Search the entries below for the word "puede", then copy each line in which it is found.

[Dataset excerpts]
● ● ● ● ● ● ●

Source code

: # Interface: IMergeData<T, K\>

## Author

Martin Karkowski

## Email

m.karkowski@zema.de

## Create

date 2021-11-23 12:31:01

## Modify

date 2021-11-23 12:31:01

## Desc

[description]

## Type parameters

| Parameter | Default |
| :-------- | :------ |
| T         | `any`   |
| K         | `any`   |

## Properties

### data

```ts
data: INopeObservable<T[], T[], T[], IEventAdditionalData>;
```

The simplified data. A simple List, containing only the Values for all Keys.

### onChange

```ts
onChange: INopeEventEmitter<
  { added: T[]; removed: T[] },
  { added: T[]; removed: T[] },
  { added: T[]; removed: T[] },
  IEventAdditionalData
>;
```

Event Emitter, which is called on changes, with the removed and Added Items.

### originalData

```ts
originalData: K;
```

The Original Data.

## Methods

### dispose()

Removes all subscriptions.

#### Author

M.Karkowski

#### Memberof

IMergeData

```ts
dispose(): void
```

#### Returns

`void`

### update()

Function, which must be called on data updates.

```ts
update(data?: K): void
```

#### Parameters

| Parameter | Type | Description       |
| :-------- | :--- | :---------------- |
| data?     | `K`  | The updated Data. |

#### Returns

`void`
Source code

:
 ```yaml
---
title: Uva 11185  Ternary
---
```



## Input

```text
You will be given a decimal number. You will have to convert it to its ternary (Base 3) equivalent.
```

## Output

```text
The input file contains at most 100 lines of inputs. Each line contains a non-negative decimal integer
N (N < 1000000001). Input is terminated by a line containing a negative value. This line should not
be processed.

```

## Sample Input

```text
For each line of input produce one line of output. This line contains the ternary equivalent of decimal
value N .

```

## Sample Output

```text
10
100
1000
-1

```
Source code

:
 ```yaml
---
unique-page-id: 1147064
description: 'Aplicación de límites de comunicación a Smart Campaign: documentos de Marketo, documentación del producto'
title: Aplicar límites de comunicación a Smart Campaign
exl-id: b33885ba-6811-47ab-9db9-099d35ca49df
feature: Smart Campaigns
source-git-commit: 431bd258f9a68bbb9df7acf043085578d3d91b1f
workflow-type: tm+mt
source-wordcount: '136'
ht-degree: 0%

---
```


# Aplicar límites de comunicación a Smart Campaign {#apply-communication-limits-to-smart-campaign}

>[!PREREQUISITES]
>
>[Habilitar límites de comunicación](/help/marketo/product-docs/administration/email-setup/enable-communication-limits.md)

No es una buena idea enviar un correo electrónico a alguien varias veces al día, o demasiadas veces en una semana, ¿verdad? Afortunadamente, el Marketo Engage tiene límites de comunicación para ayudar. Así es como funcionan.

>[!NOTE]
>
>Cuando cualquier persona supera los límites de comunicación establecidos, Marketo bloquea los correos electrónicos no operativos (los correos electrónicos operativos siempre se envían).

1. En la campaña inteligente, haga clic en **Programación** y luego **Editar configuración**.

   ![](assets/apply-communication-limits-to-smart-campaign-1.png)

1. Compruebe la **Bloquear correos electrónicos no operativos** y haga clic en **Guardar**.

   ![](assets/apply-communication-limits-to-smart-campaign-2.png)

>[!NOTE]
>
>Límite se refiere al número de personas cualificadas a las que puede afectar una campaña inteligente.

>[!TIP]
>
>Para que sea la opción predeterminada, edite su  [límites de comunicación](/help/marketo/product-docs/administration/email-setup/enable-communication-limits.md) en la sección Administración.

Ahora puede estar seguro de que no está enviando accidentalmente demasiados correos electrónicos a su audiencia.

● ● ● ● ● ● ●

§ REPLY
>Límite se refiere al número de personas cualificadas a las que puede afectar una campaña inteligente.
Ahora puede estar seguro de que no está enviando accidentalmente demasiados correos electrónicos a su audiencia.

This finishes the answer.